WORK REQUEST
What is the number of lines in the data that contain "aspx"? Nothing besides that number, please.
START MATERIAL FOR THE TASK
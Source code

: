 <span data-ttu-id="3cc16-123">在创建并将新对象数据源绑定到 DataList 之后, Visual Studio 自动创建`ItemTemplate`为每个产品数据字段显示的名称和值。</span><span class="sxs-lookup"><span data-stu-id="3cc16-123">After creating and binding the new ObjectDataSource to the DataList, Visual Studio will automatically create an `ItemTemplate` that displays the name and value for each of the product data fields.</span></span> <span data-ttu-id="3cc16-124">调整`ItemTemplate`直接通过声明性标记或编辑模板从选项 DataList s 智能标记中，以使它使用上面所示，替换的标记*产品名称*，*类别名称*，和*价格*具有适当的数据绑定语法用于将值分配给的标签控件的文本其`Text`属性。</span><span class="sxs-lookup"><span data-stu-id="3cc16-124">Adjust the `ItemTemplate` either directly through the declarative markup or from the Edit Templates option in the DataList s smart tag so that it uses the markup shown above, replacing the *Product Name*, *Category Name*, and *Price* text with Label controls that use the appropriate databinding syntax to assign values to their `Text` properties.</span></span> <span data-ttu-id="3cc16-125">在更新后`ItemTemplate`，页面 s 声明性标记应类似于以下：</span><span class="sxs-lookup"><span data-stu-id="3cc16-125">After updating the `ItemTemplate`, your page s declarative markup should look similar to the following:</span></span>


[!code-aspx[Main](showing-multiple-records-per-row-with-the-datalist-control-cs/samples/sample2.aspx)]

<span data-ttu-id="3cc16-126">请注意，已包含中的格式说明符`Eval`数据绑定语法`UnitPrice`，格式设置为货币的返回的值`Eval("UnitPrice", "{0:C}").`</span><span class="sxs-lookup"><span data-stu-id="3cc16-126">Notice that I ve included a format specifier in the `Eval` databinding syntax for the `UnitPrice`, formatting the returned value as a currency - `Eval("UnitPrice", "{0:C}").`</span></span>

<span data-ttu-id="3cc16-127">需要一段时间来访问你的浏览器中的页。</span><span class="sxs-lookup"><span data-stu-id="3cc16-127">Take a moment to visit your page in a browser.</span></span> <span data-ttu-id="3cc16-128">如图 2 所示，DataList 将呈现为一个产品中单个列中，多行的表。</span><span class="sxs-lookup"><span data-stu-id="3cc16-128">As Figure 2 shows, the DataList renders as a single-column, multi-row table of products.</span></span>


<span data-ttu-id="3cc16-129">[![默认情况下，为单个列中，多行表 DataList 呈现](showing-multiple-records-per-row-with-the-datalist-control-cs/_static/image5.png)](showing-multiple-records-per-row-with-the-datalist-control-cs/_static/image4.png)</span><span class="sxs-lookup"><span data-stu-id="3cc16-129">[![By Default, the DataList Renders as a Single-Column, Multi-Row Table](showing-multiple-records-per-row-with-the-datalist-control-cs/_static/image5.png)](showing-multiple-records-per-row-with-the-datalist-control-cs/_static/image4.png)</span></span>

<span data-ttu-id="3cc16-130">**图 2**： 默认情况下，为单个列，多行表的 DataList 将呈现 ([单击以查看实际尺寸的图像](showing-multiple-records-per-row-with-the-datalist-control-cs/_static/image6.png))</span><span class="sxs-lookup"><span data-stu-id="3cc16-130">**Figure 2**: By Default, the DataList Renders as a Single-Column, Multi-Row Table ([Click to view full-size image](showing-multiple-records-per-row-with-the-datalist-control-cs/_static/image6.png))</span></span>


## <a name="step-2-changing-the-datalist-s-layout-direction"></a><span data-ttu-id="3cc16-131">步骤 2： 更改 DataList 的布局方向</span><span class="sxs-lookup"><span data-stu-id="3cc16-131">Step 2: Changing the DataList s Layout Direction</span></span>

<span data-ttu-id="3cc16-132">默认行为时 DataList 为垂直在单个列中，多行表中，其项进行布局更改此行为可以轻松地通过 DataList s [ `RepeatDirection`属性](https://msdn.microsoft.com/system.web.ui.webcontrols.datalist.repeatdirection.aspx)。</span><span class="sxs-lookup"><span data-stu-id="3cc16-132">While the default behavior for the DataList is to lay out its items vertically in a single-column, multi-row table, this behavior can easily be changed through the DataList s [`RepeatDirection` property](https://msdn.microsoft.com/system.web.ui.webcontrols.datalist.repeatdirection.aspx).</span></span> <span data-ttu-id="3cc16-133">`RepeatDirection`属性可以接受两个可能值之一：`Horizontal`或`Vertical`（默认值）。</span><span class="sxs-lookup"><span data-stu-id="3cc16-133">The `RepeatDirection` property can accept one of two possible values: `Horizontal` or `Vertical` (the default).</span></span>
END MATERIAL FOR THE TASK
RESULT OF THIS TASK
2